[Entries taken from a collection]
━━━━━━━━━━━━━━━━
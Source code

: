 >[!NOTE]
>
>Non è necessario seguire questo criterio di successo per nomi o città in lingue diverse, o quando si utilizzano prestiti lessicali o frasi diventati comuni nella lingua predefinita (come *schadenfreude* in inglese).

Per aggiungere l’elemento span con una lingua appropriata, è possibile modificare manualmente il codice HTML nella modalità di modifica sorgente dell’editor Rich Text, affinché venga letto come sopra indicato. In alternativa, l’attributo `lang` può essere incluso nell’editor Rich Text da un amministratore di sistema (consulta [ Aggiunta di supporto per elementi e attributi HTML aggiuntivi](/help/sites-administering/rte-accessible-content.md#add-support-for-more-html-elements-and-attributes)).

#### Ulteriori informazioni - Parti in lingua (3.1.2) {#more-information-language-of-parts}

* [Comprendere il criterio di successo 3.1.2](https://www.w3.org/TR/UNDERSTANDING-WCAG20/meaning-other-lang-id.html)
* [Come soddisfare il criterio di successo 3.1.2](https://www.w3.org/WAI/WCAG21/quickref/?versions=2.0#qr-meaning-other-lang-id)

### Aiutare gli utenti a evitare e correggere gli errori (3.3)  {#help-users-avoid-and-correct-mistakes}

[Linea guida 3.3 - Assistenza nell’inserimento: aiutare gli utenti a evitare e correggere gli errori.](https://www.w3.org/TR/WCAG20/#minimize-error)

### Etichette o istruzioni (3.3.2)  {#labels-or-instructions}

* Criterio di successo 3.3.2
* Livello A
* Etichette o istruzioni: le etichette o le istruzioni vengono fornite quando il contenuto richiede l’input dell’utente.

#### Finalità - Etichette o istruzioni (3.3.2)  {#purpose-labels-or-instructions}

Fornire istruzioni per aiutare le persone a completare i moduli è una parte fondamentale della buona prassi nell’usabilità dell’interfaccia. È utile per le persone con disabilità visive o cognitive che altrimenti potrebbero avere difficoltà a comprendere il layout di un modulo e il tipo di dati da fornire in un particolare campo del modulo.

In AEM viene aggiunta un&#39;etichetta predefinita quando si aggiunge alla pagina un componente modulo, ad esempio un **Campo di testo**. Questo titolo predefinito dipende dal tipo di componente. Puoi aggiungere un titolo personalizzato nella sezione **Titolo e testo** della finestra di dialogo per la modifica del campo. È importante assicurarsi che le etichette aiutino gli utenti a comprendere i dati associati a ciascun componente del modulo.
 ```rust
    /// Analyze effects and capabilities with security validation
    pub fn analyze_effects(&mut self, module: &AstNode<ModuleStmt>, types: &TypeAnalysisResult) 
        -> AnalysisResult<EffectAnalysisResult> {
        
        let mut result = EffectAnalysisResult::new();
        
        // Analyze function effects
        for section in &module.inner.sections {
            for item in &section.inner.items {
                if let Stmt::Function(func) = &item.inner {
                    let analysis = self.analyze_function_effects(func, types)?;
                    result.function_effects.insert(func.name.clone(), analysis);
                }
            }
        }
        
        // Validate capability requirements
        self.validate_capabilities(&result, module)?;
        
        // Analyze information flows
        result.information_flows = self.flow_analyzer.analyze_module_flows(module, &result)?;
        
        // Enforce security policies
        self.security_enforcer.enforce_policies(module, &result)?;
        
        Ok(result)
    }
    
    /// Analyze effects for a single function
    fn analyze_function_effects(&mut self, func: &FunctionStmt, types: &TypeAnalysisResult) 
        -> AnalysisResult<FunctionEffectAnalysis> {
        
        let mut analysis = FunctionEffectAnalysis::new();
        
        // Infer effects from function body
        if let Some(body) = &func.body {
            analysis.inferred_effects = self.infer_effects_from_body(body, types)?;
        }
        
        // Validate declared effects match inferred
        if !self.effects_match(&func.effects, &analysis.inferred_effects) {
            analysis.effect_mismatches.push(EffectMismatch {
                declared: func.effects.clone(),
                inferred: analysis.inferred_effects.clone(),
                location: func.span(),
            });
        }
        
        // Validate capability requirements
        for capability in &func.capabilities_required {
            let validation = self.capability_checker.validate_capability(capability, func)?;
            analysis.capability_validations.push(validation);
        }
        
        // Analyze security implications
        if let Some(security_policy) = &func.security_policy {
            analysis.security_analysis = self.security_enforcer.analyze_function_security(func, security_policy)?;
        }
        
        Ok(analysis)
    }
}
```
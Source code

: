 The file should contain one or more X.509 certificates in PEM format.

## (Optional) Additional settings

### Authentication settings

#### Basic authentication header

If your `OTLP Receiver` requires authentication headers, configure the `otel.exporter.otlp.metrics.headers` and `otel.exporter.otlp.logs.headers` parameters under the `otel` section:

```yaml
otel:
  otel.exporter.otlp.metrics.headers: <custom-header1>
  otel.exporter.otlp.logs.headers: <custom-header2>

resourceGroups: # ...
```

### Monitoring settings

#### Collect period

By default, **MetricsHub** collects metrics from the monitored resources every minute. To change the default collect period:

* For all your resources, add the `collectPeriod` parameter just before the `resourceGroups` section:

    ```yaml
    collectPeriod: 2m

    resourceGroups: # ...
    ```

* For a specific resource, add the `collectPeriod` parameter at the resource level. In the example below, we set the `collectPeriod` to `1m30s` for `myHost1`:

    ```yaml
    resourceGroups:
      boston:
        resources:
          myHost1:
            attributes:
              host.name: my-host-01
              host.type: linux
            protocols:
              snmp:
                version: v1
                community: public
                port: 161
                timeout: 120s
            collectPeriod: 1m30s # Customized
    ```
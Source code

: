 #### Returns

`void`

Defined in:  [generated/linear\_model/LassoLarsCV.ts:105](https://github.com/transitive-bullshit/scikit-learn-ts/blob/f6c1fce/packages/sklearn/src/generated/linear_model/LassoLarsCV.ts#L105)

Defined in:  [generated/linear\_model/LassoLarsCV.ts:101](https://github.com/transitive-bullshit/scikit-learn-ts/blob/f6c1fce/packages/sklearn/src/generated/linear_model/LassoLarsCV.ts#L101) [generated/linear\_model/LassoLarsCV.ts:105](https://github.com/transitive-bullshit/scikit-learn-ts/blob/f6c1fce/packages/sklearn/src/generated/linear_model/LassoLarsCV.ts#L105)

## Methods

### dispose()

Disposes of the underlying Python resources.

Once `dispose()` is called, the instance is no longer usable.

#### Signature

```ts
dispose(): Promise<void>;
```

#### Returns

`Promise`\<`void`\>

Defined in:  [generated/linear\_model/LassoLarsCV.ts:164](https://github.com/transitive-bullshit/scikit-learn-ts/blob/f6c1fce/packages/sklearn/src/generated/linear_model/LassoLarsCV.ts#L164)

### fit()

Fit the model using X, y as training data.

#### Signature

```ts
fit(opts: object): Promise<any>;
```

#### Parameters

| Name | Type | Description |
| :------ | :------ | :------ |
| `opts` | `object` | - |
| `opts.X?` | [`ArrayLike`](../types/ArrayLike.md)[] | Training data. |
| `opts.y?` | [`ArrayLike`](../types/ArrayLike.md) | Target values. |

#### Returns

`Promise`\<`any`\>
━━━━━━━━━━━━━━━━
PROBLEM: Type out every record above once more, exactly.

TASK SOLUTION:
Source code

: >[!NOTE]
>
>Non è necessario seguire questo criterio di successo per nomi o città in lingue diverse, o quando si utilizzano prestiti lessicali o frasi diventati comuni nella lingua predefinita (come *schadenfreude* in inglese).

Per aggiungere l’elemento span con una lingua appropriata, è possibile modificare manualmente il codice HTML nella modalità di modifica sorgente dell’editor Rich Text, affinché venga letto come sopra indicato. In alternativa, l’attributo `lang` può essere incluso nell’editor Rich Text da un amministratore di sistema (consulta [ Aggiunta di supporto per elementi e attributi HTML aggiuntivi](/help/sites-administering/rte-accessible-content.md#add-support-for-more-html-elements-and-attributes)).

#### Ulteriori informazioni - Parti in lingua (3.1.2) {#more-information-language-of-parts}

* [Comprendere il criterio di successo 3.1.2](https://www.w3.org/TR/UNDERSTANDING-WCAG20/meaning-other-lang-id.html)
* [Come soddisfare il criterio di successo 3.1.2](https://www.w3.org/WAI/WCAG21/quickref/?versions=2.0#qr-meaning-other-lang-id)

### Aiutare gli utenti a evitare e correggere gli errori (3.3)  {#help-users-avoid-and-correct-mistakes}

[Linea guida 3.3 - Assistenza nell’inserimento: aiutare gli utenti a evitare e correggere gli errori.](https://www.w3.org/TR/WCAG20/#minimize-error)

### Etichette o istruzioni (3.3.2)  {#labels-or-instructions}

* Criterio di successo 3.3.2
* Livello A
* Etichette o istruzioni: le etichette o le istruzioni vengono fornite quando il contenuto richiede l’input dell’utente.

#### Finalità - Etichette o istruzioni (3.3.2)  {#purpose-labels-or-instructions}

Fornire istruzioni per aiutare le persone a completare i moduli è una parte fondamentale della buona prassi nell’usabilità dell’interfaccia. È utile per le persone con disabilità visive o cognitive che altrimenti potrebbero avere difficoltà a comprendere il layout di un modulo e il tipo di dati da fornire in un particolare campo del modulo.

In AEM viene aggiunta un&#39;etichetta predefinita quando si aggiunge alla pagina un componente modulo, ad esempio un **Campo di testo**. Questo titolo predefinito dipende dal tipo di componente. Puoi aggiungere un titolo personalizzato nella sezione **Titolo e testo** della finestra di dialogo per la modifica del campo. È importante assicurarsi che le etichette aiutino gli utenti a comprendere i dati associati a ciascun componente del modulo.
 ```rust
    /// Analyze effects and capabilities with security validation
    pub fn analyze_effects(&mut self, module: &AstNode<ModuleStmt>, types: &TypeAnalysisResult) 
        -> AnalysisResult<EffectAnalysisResult> {
        
        let mut result = EffectAnalysisResult::new();
        
        // Analyze function effects
        for section in &module.inner.sections {
            for item in &section.inner.items {
                if let Stmt::Function(func) = &item.inner {
                    let analysis = self.analyze_function_effects(func, types)?;
                    result.function_effects.insert(func.name.clone(), analysis);
                }
            }
        }
        
        // Validate capability requirements
        self.validate_capabilities(&result, module)?;
        
        // Analyze information flows
        result.information_flows = self.flow_analyzer.analyze_module_flows(module, &result)?;
        
        // Enforce security policies
        self.security_enforcer.enforce_policies(module, &result)?;
        
        Ok(result)
    }
    
    /// Analyze effects for a single function
    fn analyze_function_effects(&mut self, func: &FunctionStmt, types: &TypeAnalysisResult) 
        -> AnalysisResult<FunctionEffectAnalysis> {
        
        let mut analysis = FunctionEffectAnalysis::new();
        
        // Infer effects from function body
        if let Some(body) = &func.body {
            analysis.inferred_effects = self.infer_effects_from_body(body, types)?;
        }
        
        // Validate declared effects match inferred
        if !self.effects_match(&func.effects, &analysis.inferred_effects) {
            analysis.effect_mismatches.push(EffectMismatch {
                declared: func.effects.clone(),
                inferred: analysis.inferred_effects.clone(),
                location: func.span(),
            });
        }
        
        // Validate capability requirements
        for capability in &func.capabilities_required {
            let validation = self.capability_checker.validate_capability(capability, func)?;
            analysis.capability_validations.push(validation);
        }
        
        // Analyze security implications
        if let Some(security_policy) = &func.security_policy {
            analysis.security_analysis = self.security_enforcer.analyze_function_security(func, security_policy)?;
        }
        
        Ok(analysis)
    }
}
```
Source code

: The file should contain one or more X.509 certificates in PEM format.

## (Optional) Additional settings

### Authentication settings

#### Basic authentication header

If your `OTLP Receiver` requires authentication headers, configure the `otel.exporter.otlp.metrics.headers` and `otel.exporter.otlp.logs.headers` parameters under the `otel` section:

```yaml
otel:
  otel.exporter.otlp.metrics.headers: <custom-header1>
  otel.exporter.otlp.logs.headers: <custom-header2>

resourceGroups: # ...
```

### Monitoring settings

#### Collect period

By default, **MetricsHub** collects metrics from the monitored resources every minute. To change the default collect period:

* For all your resources, add the `collectPeriod` parameter just before the `resourceGroups` section:

    ```yaml
    collectPeriod: 2m

    resourceGroups: # ...
    ```

* For a specific resource, add the `collectPeriod` parameter at the resource level. In the example below, we set the `collectPeriod` to `1m30s` for `myHost1`:

    ```yaml
    resourceGroups:
      boston:
        resources:
          myHost1:
            attributes:
              host.name: my-host-01
              host.type: linux
            protocols:
              snmp:
                version: v1
                community: public
                port: 161
                timeout: 120s
            collectPeriod: 1m30s # Customized
    ```
Source code

: #### Returns

`void`

Defined in:  [generated/linear\_model/LassoLarsCV.ts:105](https://github.com/transitive-bullshit/scikit-learn-ts/blob/f6c1fce/packages/sklearn/src/generated/linear_model/LassoLarsCV.ts#L105)

Defined in:  [generated/linear\_model/LassoLarsCV.ts:101](https://github.com/transitive-bullshit/scikit-learn-ts/blob/f6c1fce/packages/sklearn/src/generated/linear_model/LassoLarsCV.ts#L101) [generated/linear\_model/LassoLarsCV.ts:105](https://github.com/transitive-bullshit/scikit-learn-ts/blob/f6c1fce/packages/sklearn/src/generated/linear_model/LassoLarsCV.ts#L105)

## Methods

### dispose()

Disposes of the underlying Python resources.

Once `dispose()` is called, the instance is no longer usable.

#### Signature

```ts
dispose(): Promise<void>;
```

#### Returns

`Promise`\<`void`\>

Defined in:  [generated/linear\_model/LassoLarsCV.ts:164](https://github.com/transitive-bullshit/scikit-learn-ts/blob/f6c1fce/packages/sklearn/src/generated/linear_model/LassoLarsCV.ts#L164)

### fit()

Fit the model using X, y as training data.

#### Signature

```ts
fit(opts: object): Promise<any>;
```

#### Parameters

| Name | Type | Description |
| :------ | :------ | :------ |
| `opts` | `object` | - |
| `opts.X?` | [`ArrayLike`](../types/ArrayLike.md)[] | Training data. |
| `opts.y?` | [`ArrayLike`](../types/ArrayLike.md) | Target values. |

#### Returns

`Promise`\<`any`\>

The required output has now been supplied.